» Task to carry out:
Transcribe the entries below exactly.

===== Extracted information

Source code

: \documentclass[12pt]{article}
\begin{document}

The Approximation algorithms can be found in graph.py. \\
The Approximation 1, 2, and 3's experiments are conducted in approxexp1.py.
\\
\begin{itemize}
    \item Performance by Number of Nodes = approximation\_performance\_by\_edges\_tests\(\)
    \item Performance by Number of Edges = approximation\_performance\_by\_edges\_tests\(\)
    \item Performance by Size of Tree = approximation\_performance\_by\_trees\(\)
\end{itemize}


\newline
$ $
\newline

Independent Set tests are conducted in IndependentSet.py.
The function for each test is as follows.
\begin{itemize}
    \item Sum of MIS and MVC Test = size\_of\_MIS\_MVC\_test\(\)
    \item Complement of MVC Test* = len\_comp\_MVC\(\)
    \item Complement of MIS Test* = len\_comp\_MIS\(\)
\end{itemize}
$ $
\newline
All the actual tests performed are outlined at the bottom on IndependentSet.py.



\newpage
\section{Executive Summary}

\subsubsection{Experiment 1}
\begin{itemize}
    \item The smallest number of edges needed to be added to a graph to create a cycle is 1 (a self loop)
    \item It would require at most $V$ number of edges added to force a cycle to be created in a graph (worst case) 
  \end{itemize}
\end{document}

==========

» Exercise result:
Source code

: \documentclass[12pt]{article}
\begin{document}

The Approximation algorithms can be found in graph.py. \\
The Approximation 1, 2, and 3's experiments are conducted in approxexp1.py.
\\
\begin{itemize}
    \item Performance by Number of Nodes = approximation\_performance\_by\_edges\_tests\(\)
    \item Performance by Number of Edges = approximation\_performance\_by\_edges\_tests\(\)
    \item Performance by Size of Tree = approximation\_performance\_by\_trees\(\)
\end{itemize}


\newline
$ $
\newline

Independent Set tests are conducted in IndependentSet.py.
The function for each test is as follows.
\begin{itemize}
    \item Sum of MIS and MVC Test = size\_of\_MIS\_MVC\_test\(\)
    \item Complement of MVC Test* = len\_comp\_MVC\(\)
    \item Complement of MIS Test* = len\_comp\_MIS\(\)
\end{itemize}
$ $
\newline
All the actual tests performed are outlined at the bottom on IndependentSet.py.



\newpage
\section{Executive Summary}

\subsubsection{Experiment 1}
\begin{itemize}
    \item The smallest number of edges needed to be added to a graph to create a cycle is 1 (a self loop)
    \item It would require at most $V$ number of edges added to force a cycle to be created in a graph (worst case) 
  \end{itemize}
\end{document}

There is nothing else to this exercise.